This project looks at the following:
What is the reason for looking at this information? Health inequalities are of significant importance in the field of public health. Those inequalities are driven by a wide variety of factors. One of those factors can be cultural attitudes towards health and wellbeing services, leading to poorer uptake or lower levels of engagement with programmes.
This work will hopefully form a foundation upon which a more fully-featured tool might be developed. Allowing local public health teams to better understand their resident populations and design services which are both acceptable to and appropriate for those groups.

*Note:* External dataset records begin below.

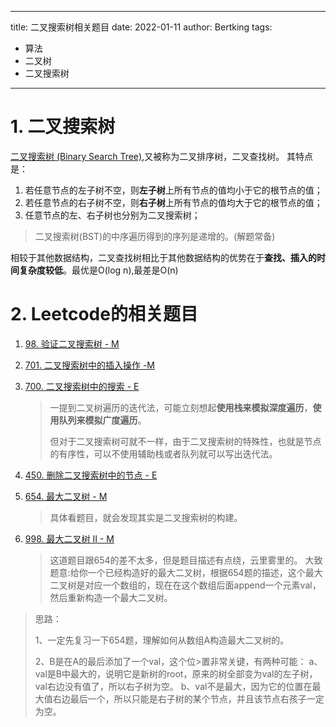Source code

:<!--
 * @Author: BertKing
 * @version: 
 * @Date: 2022-01-11 12:38:10
 * @LastEditors: BertKing
 * @LastEditTime: 2022-01-11 17:21:15
 * @FilePath: /BertKingBlog/my-blog/blog/_interview/二叉搜索树.md
 * @Description: 
-->
---

title: 二叉搜索树相关题目
date: 2022-01-11
author: Bertking
tags:
  - 算法
  - 二叉树
  - 二叉搜索树

---

# 1. 二叉搜索树
[二叉搜索树 (Binary Search Tree)](https://zh.wikipedia.org/wiki/%E4%BA%8C%E5%85%83%E6%90%9C%E5%B0%8B%E6%A8%B9),又被称为二叉排序树，二叉查找树。
其特点是：
1. 若任意节点的左子树不空，则**左子树**上所有节点的值均小于它的根节点的值；
2. 若任意节点的右子树不空，则**右子树**上所有节点的值均大于它的根节点的值；
3. 任意节点的左、右子树也分别为二叉搜索树；
> 二叉搜索树(BST)的中序遍历得到的序列是递增的。(解题常备)

相较于其他数据结构，二叉查找树相比于其他数据结构的优势在于**查找、插入的时间复杂度较低**。最优是O(log n),最差是O(n)

# 2. Leetcode的相关题目

1. [98. 验证二叉搜索树 - M](https://leetcode-cn.com/problems/validate-binary-search-tree/)

2. [701. 二叉搜索树中的插入操作 -M](https://leetcode-cn.com/problems/insert-into-a-binary-search-tree/)

3. [700. 二叉搜索树中的搜索 - E](https://leetcode-cn.com/problems/search-in-a-binary-search-tree/)
    >一提到二叉树遍历的迭代法，可能立刻想起**使用栈来模拟深度遍历**，**使用队列来模拟广度遍历**。
    >
    >但对于二叉搜索树可就不一样，由于二叉搜索树的特殊性，也就是节点的有序性，可以不使用辅助栈或者队列就可以写出迭代法。

4. [450. 删除二叉搜索树中的节点 - E](https://leetcode-cn.com/problems/delete-node-in-a-bst/)

5. [654. 最大二叉树 - M](https://leetcode-cn.com/problems/maximum-binary-tree/)
    > 具体看题目，就会发现其实是二叉搜索树的构建。 
6. [998. 最大二叉树 II - M](https://leetcode-cn.com/problems/maximum-binary-tree-ii/)
    > 这道题目跟654的差不太多，但是题目描述有点绕，云里雾里的。
    >大致题意:给你一个已经构造好的最大二叉树，根据654题的描述，这个最大二叉树是对应一个数组的，现在在这个数组后面append一个元素val，然后重新构造一个最大二叉树。
    >
    >
> 思路：
>
>1、一定先复习一下654题，理解如何从数组A构造最大二叉树的。 
>
>2、B是在A的最后添加了一个val，这个位>置非常关键，有两种可能： a、val是B中最大的，说明它是新树的root，原来的树全部变为val的左子树，val右边没有值了，所以右子树为空。 b、val不是最大，因为它的位置在最大值右边最后一个，所以只能是右子树的某个节点，并且该节点右孩子一定为空。
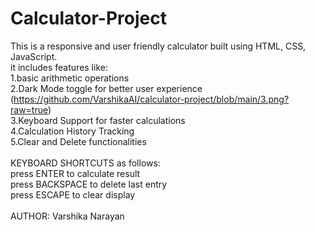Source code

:# Calculator-Project
This is a responsive and user friendly calculator built using HTML, CSS, JavaScript.
<br>
it includes features like:
<br>
1.basic arithmetic operations
<br>
2.Dark Mode toggle for better user experience (https://github.com/VarshikaAI/calculator-project/blob/main/3.png?raw=true)
<br>
3.Keyboard Support for faster calculations
<br>
4.Calculation History Tracking
<br>
5.Clear and Delete functionalities
<br>
<br>
KEYBOARD SHORTCUTS as follows:
<br>
press ENTER to calculate result
<br>
press BACKSPACE to delete last entry
<br>
press ESCAPE to clear display
<br>
<br>
AUTHOR: Varshika Narayan

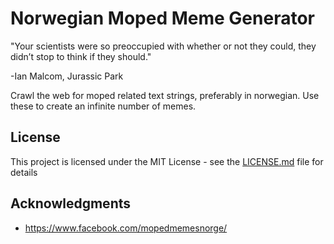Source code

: # Norwegian Moped Meme Generator

"Your scientists were so preoccupied with whether or not they could, they didn’t stop to think if they should."
  
  -Ian Malcom, Jurassic Park
  
  
Crawl the web for moped related text strings, preferably in norwegian. Use these to create an infinite number of memes. 
  
  ## License

This project is licensed under the MIT License - see the [LICENSE.md](LICENSE.md) file for details

## Acknowledgments

* https://www.facebook.com/mopedmemesnorge/
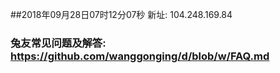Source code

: ##2018年09月28日07时12分07秒 新址: 104.248.169.84
### 兔友常见问题及解答: https://github.com/wanggonging/d/blob/w/FAQ.md
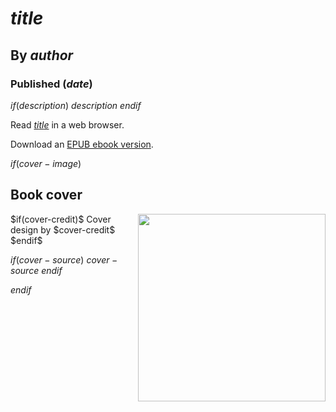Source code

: # $title$
## By $author$
### Published ($date$)

$if(description)$
  $description$
$endif$

Read [$title$](https://lizadaly.github.io/utopia-novels/books/$book$/$book$.html) in a web browser.

Download an [EPUB ebook version](https://lizadaly.github.io/utopia-novels/books/$book$/$book$.epub).

$if(cover-image)$
## Book cover
<img src="https://lizadaly.github.io/utopia-novels/books/$book$/cover.png" height="300" align="right">
$if(cover-credit)$
Cover design by $cover-credit$
$endif$

$if(cover-source)$
$cover-source$
$endif$

$endif$
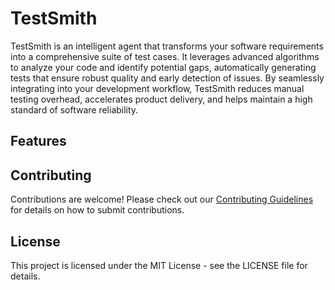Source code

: # TestSmith

TestSmith is an intelligent agent that transforms your software requirements into a comprehensive suite of test cases. It leverages advanced algorithms to analyze your code and identify potential gaps, automatically generating tests that ensure robust quality and early detection of issues. By seamlessly integrating into your development workflow, TestSmith reduces manual testing overhead, accelerates product delivery, and helps maintain a high standard of software reliability.

## Features


## Contributing

Contributions are welcome! Please check out our [Contributing Guidelines](CONTRIBUTING.md) for details on how to submit contributions.

## License

This project is licensed under the MIT License - see the LICENSE file for details.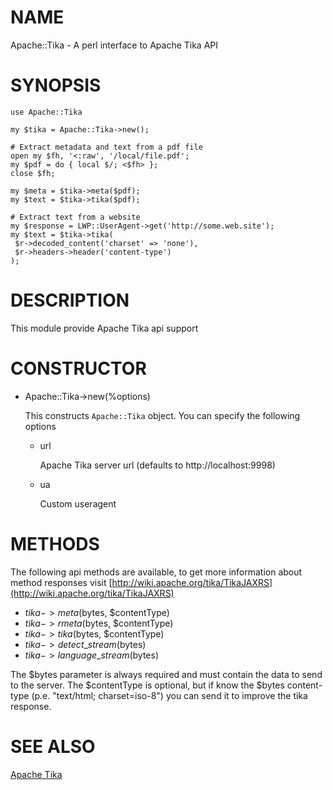 # NAME

Apache::Tika - A perl interface to Apache Tika API

# SYNOPSIS

    use Apache::Tika

    my $tika = Apache::Tika->new();

    # Extract metadata and text from a pdf file
    open my $fh, '<:raw', '/local/file.pdf';
    my $pdf = do { local $/; <$fh> };
    close $fh;

    my $meta = $tika->meta($pdf);
    my $text = $tika->tika($pdf);

    # Extract text from a website
    my $response = LWP::UserAgent->get('http://some.web.site');
    my $text = $tika->tika(
     $r->decoded_content('charset' => 'none'),
     $r->headers->header('content-type')
    );

# DESCRIPTION

This module provide Apache Tika api support

# CONSTRUCTOR

- Apache::Tika->new(%options)

    This constructs `Apache::Tika` object. You can specify the following options

    - url

        Apache Tika server url (defaults to http://localhost:9998)

    - ua

        Custom useragent

# METHODS

The following api methods are available, to get more information about method responses visit [http://wiki.apache.org/tika/TikaJAXRS](http://wiki.apache.org/tika/TikaJAXRS)

- $tika->meta($bytes, $contentType)
- $tika->rmeta($bytes, $contentType)
- $tika->tika($bytes, $contentType)
- $tika->detect\_stream($bytes)
- $tika->language\_stream($bytes)

The $bytes parameter is always required and must contain the data to send to the server.
The $contentType is optional, but if know the $bytes content-type (p.e. "text/html; charset=iso-8") you can send it to improve the tika response.

# SEE ALSO

[Apache Tika](http://wiki.apache.org/tika/TikaJAXRS)
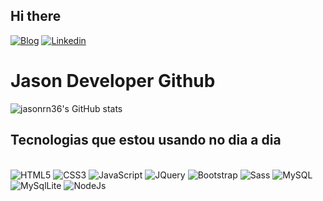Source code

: ## Hi there
[![Blog](https://img.shields.io/badge/Instagram-E4405F?style=for-the-badge&logo=instagram&logoColor=white)](https://www.instagram.com/jasonram360)
[![Linkedin](https://img.shields.io/badge/LinkedIn-0077B5?style=for-the-badge&logo=linkedin&logoColor=white)](https://www.linkedin.com/in/jason-developer3000)



# Jason Developer Github

![jasonrn36's GitHub stats](https://github-readme-stats.vercel.app/api?username=jasonrn36&show_icons=true&theme=codeSTACKr)

## Tecnologias que estou usando no dia a dia
<div style="display:inline-block"></br>
    <img src="https://img.shields.io/badge/HTML5-E34F26?style=for-the-badge&logo=html5&logoColor=white"/ alt="HTML5">
        <img src="https://img.shields.io/badge/CSS3-1572B6?style=for-the-badge&logo=css3&logoColor=white"/ alt="CSS3">
          <img src="https://img.shields.io/badge/JavaScript-F7DF1E?style=for-the-badge&logo=javascript&logoColor=black"/ alt="JavaScript">
                <img src="https://img.shields.io/badge/jQuery-0769AD?style=for-the-badge&logo=jquery&logoColor=white"/ alt="JQuery">
                    <img src="https://img.shields.io/badge/Bootstrap-563D7C?style=for-the-badge&logo=bootstrap&logoColor=white"/ alt="Bootstrap">
                        <img src="https://img.shields.io/badge/Sass-CC6699?style=for-the-badge&logo=sass&logoColor=white"/ alt="Sass">
            <img src="https://img.shields.io/badge/MySQL-00000F?style=for-the-badge&logo=mysql&logoColor=white"/ alt="MySQL">
         <img src="https://img.shields.io/badge/SQLite-07405E?style=for-the-badge&logo=sqlite&logoColor=white"/ alt="MySqlLite">
    <img src="https://img.shields.io/badge/Node.js-43853D?style=for-the-badge&logo=node.js&logoColor=white"/ alt="NodeJs">
</div>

A more detailed discussion of the issue of health and ethnicity in the UK can be read here: http://www.parliament.uk/documents/post/postpn276.pdf
library("tidyverse")
library("dplyr")
library("rgdal")
library("extrafont")
library("sp")
library("maptools")
library("rgeos")
library("MASS")
library("raster")
library("broom") # contains the tidy function which now replaces the fortify function for ggplot
library("viridis") # For nicer ggplot colours
library("spdep")
library("gridExtra")
library("Cairo")
library("RSQLite")
# To connect to a postgis database
library("RPostgreSQL")
library("postGIStools")
Census data can be downloaded from the NOMIS website: https://www.nomisweb.co.uk/
In this instance I use an API to directly pull the data I need at Output Area level. I’m only downloading data for Slough (ONS code E06000039) currently, I would eventually like to download data for the entire country at this level of detail as this would allow identification of clusters which span authority boundaries (i.e. edge effects).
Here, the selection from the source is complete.